## Stored items
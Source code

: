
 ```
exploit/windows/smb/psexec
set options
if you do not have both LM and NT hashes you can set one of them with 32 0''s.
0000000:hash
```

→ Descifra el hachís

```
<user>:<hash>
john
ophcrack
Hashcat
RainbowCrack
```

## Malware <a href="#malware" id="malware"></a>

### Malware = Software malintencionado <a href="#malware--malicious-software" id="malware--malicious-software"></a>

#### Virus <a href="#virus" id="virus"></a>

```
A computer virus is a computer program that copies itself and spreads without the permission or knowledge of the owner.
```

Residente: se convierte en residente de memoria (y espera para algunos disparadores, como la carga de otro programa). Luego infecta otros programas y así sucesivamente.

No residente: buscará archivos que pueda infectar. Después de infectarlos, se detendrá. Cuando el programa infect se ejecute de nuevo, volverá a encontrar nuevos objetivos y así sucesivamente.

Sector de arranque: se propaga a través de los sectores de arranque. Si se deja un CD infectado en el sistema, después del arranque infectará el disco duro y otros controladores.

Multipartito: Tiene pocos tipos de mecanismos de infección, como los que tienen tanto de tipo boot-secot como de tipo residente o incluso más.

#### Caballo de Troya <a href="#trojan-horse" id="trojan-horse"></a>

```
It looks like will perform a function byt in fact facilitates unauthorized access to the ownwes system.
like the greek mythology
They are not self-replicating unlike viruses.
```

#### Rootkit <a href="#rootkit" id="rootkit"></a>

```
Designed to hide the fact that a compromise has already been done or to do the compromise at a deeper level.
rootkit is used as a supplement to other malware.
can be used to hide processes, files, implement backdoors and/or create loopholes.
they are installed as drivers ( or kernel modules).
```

## ASSIGNED TASK
Using the records above, report each line that contains the word "residente" by copying it.

## ANSWER TO THIS EXERCISE
Residente: se convierte en residente de memoria (y espera para algunos disparadores, como la carga de otro programa). Luego infecta otros programas y así sucesivamente.
No residente: buscará archivos que pueda infectar. Después de infectarlos, se detendrá. Cuando el programa infect se ejecute de nuevo, volverá a encontrar nuevos objetivos y así sucesivamente.
Multipartito: Tiene pocos tipos de mecanismos de infección, como los que tienen tanto de tipo boot-secot como de tipo residente o incluso más.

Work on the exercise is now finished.